Un tel niveau d’endettement public était jusqu’alors inconnu au Mexique.
“Il s’agit d’un projet de budget réaliste, respectueux des équilibres macroéconomiques, le gouvernement s’efforce de ne pas inquiéter les marchés et c’est une bonne chose » considère le directeur du Centre de recherche économique et budgétaire (CIEP), Héctor Villareal, interviewé par El Financiero.
Le ministère de l’Economie, dans ce document, expose que l’endettement doit faire l’objet d’une régulation plus transparente, d’où la création prévue d’un organe de conseil autonome qui analyse et statue sur les décisions budgétaires ayant un impact sur l’endettement public.

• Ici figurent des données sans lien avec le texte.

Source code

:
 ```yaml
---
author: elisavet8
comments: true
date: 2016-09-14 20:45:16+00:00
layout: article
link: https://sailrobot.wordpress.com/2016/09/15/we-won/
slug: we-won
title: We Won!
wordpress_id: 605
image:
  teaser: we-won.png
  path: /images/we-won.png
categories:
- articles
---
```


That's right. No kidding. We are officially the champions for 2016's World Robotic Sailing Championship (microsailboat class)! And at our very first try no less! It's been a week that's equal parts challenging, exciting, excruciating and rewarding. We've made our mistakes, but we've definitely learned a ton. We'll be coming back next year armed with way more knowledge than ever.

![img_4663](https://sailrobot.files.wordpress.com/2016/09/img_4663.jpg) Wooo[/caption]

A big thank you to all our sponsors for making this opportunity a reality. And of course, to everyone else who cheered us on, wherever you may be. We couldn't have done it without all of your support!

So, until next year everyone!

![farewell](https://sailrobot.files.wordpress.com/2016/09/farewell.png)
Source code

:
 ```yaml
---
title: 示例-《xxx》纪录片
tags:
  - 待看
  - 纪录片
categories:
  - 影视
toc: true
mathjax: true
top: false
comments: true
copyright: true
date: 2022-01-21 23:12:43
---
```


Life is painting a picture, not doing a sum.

L’objectif étant de « consolider la mise en oeuvre d’une politique budgétaire responsable », « surveiller les effets budgétaires des décisions politiques », et de « renforcer la transparence et la responsabilité dans l’exercice de la politique budgétaire ».

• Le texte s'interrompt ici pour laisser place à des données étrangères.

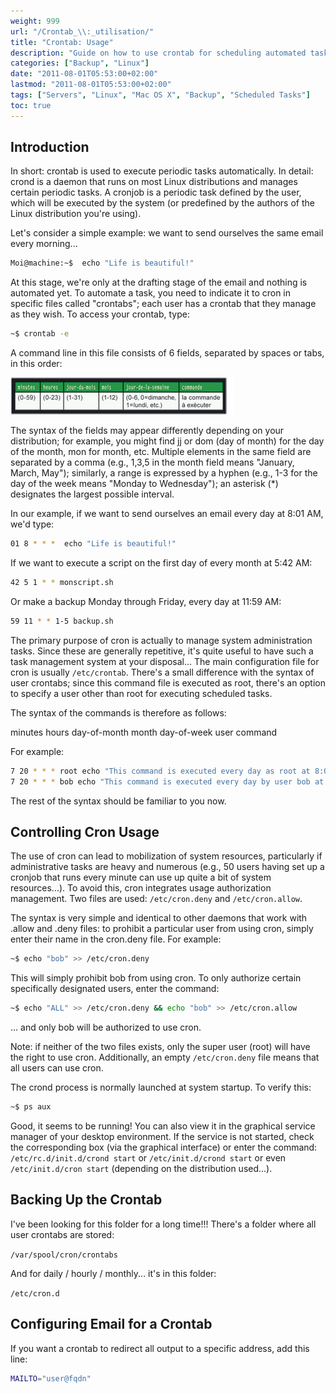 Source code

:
 ```yaml
---
weight: 999
url: "/Crontab_\\:_utilisation/"
title: "Crontab: Usage"
description: "Guide on how to use crontab for scheduling automated tasks on Linux systems"
categories: ["Backup", "Linux"]
date: "2011-08-01T05:53:00+02:00"
lastmod: "2011-08-01T05:53:00+02:00"
tags: ["Servers", "Linux", "Mac OS X", "Backup", "Scheduled Tasks"]
toc: true
---
```


## Introduction

In short: crontab is used to execute periodic tasks automatically.
In detail: crond is a daemon that runs on most Linux distributions and manages certain periodic tasks. A cronjob is a periodic task defined by the user, which will be executed by the system (or predefined by the authors of the Linux distribution you're using).

Let's consider a simple example: we want to send ourselves the same email every morning...

```bash
Moi@machine:~$  echo "Life is beautiful!"
```

At this stage, we're only at the drafting stage of the email and nothing is automated yet. To automate a task, you need to indicate it to cron in specific files called "crontabs"; each user has a crontab that they manage as they wish. To access your crontab, type:

```bash
~$ crontab -e
```

A command line in this file consists of 6 fields, separated by spaces or tabs, in this order:

![T1.jpg](/images/t1.jpg)

The syntax of the fields may appear differently depending on your distribution; for example, you might find jj or dom (day of month) for the day of the month, mon for month, etc. Multiple elements in the same field are separated by a comma (e.g., 1,3,5 in the month field means "January, March, May"); similarly, a range is expressed by a hyphen (e.g., 1-3 for the day of the week means "Monday to Wednesday"); an asterisk (\*) designates the largest possible interval.

In our example, if we want to send ourselves an email every day at 8:01 AM, we'd type:

```bash
01 8 * * *  echo "Life is beautiful!"
```

If we want to execute a script on the first day of every month at 5:42 AM:

```bash
42 5 1 * * monscript.sh
```

Or make a backup Monday through Friday, every day at 11:59 AM:

```bash
59 11 * * 1-5 backup.sh
```

The primary purpose of cron is actually to manage system administration tasks. Since these are generally repetitive, it's quite useful to have such a task management system at your disposal... The main configuration file for cron is usually `/etc/crontab`. There's a small difference with the syntax of user crontabs; since this command file is executed as root, there's an option to specify a user other than root for executing scheduled tasks.

The syntax of the commands is therefore as follows:

minutes hours day-of-month month day-of-week user command

For example:

```bash
7 20 * * * root echo "This command is executed every day as root at 8:07 PM"
7 20 * * * bob echo "This command is executed every day by user bob at 8:07 PM"
```

The rest of the syntax should be familiar to you now.

## Controlling Cron Usage

The use of cron can lead to mobilization of system resources, particularly if administrative tasks are heavy and numerous (e.g., 50 users having set up a cronjob that runs every minute can use up quite a bit of system resources...). To avoid this, cron integrates usage authorization management. Two files are used: `/etc/cron.deny` and `/etc/cron.allow`.

The syntax is very simple and identical to other daemons that work with .allow and .deny files: to prohibit a particular user from using cron, simply enter their name in the cron.deny file. For example:

```bash
~$ echo "bob" >> /etc/cron.deny
```

This will simply prohibit bob from using cron. To only authorize certain specifically designated users, enter the command:

```bash
~$ echo "ALL" >> /etc/cron.deny && echo "bob" >> /etc/cron.allow
```

... and only bob will be authorized to use cron.

Note: if neither of the two files exists, only the super user (root) will have the right to use cron. Additionally, an empty `/etc/cron.deny` file means that all users can use cron.

The crond process is normally launched at system startup. To verify this:

```bash
~$ ps aux
```

Good, it seems to be running! You can also view it in the graphical service manager of your desktop environment. If the service is not started, check the corresponding box (via the graphical interface) or enter the command:
`/etc/rc.d/init.d/crond start` or `/etc/init.d/crond start` or even `/etc/init.d/cron start` (depending on the distribution used...).

## Backing Up the Crontab

I've been looking for this folder for a long time!!! There's a folder where all user crontabs are stored:

`/var/spool/cron/crontabs`

And for daily / hourly / monthly... it's in this folder:

`/etc/cron.d`

## Configuring Email for a Crontab

If you want a crontab to redirect all output to a specific address, add this line:

```bash
MAILTO="user@fqdn"
```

L’idée de la création d’un tel organe de conseil existait déjà sous l’ex-président Enrique Peña Nieto, mais n’avait pas reçu l’approbation de l’ex-ministre de l’Economie et des Finances, José Antonio Meade.
Ce qui inquiète : l’optimisme!
Les prévisions économiques sur lesquelles se fonde le paquet de budget de la Fédération tablent sur le retour du Mexique à une croissance économique située entre 1,5 et 2,5% d’ici à fin 2020.
Une projection que l’agence Moody’s a qualifié d' »optimiste », dans un pays qui a frôlé la récession cet été, et qui expose le gouvernement mexicain à une répétition des déboires de 2019 : que la croissance économique espérée ne soit pas au rendez-vous, et que le niveau espéré de recettes publiques fasse également défaut.
“S’il y a moins de croissance et de revenus pétroliers que prévu, cela pourra amener le gouvernement à revoir ses dépenses à la baisse, et donc à effectuer des coupes au cours de l’exercice budgétaire”, met en garde Mariana Campos, du think-tank Mexico Evalua, dans une intervention sur Aristegui Noticias.
D’après l’analyste José Luis de la Cruz, « cela fait trente ans que le Mexique ajuste ses budgets sur le dos de l’investissement public dans l’économie du pays, ce qui a freiné la croissance potentielle ».
Le gouvernement, par ailleurs, est tenu par ses engagements de lutte massive contre la pauvreté et de relance de la production pétrolière et de l’industrie pétrochimique nationale, le tout combiné avec ses promesses de non endettement et non augmentation des impôts (pour l’instant).
La crainte qui se répand est donc une répétition, en 2020 ou au plus tard en 2021, du scénario d’avril 2019, lorsque le ministère de l’Economique et des Finances – tenu alors par Carlos Urzua, qui a démissionné ensuite – a opéré une révision générale des dépenses, sabrant les budgets à tour de bras et portant un préjudice inattendu aux dépenses de santé et d’infrastructure.
Plus pessimiste encore que ses pairs, l’analyste Hector Villareal n’exclut pas des « coupes très douloureuses » dès l’exercice de l’année 2020, lesquelles « pourraient même affecter les budgets de sécurité publique » – et ce alors même que l’année 2019 a affiché des niveaux de violence criminelle jamais vus dans l’histoire du pays.